Task details> From the entries, copy out every line in which the word "that" is found.

Provided records>
▶
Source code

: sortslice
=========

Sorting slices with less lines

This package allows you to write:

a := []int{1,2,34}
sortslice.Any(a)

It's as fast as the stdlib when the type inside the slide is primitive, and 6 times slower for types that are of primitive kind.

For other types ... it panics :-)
◀
▶
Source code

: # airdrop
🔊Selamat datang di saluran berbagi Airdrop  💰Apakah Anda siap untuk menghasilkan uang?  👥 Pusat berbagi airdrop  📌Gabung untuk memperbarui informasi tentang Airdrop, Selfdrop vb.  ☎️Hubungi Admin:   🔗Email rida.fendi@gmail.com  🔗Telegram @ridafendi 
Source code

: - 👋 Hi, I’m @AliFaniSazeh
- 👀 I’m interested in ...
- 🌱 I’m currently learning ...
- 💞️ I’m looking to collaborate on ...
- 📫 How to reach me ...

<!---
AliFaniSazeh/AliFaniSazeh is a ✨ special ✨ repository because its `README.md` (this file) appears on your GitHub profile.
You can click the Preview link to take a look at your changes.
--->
◀
▶
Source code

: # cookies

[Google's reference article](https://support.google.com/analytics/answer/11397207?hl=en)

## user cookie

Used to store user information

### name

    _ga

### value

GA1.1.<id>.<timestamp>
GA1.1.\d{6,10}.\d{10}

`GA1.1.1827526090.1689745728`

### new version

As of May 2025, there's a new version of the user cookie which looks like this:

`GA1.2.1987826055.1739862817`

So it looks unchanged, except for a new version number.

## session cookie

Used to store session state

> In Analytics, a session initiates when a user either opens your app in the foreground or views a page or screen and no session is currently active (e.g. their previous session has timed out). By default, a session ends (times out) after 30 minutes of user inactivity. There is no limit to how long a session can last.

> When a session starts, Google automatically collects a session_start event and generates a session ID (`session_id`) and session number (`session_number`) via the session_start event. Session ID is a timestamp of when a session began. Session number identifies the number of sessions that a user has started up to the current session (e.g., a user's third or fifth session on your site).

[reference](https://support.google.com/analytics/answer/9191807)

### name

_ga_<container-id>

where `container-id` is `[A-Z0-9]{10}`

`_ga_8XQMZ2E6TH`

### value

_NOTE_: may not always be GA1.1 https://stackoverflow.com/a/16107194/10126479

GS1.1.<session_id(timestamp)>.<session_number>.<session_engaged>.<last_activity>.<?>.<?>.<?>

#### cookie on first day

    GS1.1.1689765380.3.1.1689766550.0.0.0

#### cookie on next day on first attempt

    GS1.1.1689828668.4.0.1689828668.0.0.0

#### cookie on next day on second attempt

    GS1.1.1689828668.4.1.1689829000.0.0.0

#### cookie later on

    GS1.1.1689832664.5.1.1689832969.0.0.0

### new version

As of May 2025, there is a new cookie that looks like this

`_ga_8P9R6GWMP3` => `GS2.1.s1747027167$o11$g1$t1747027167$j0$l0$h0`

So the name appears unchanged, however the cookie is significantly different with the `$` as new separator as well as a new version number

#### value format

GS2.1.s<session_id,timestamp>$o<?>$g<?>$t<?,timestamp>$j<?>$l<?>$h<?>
◀
Reply to the task>
It's as fast as the stdlib when the type inside the slide is primitive, and 6 times slower for types that are of primitive kind.
> When a session starts, Google automatically collects a session_start event and generates a session ID (`session_id`) and session number (`session_number`) via the session_start event. Session ID is a timestamp of when a session began. Session number identifies the number of sessions that a user has started up to the current session (e.g., a user's third or fifth session on your site).
As of May 2025, there is a new cookie that looks like this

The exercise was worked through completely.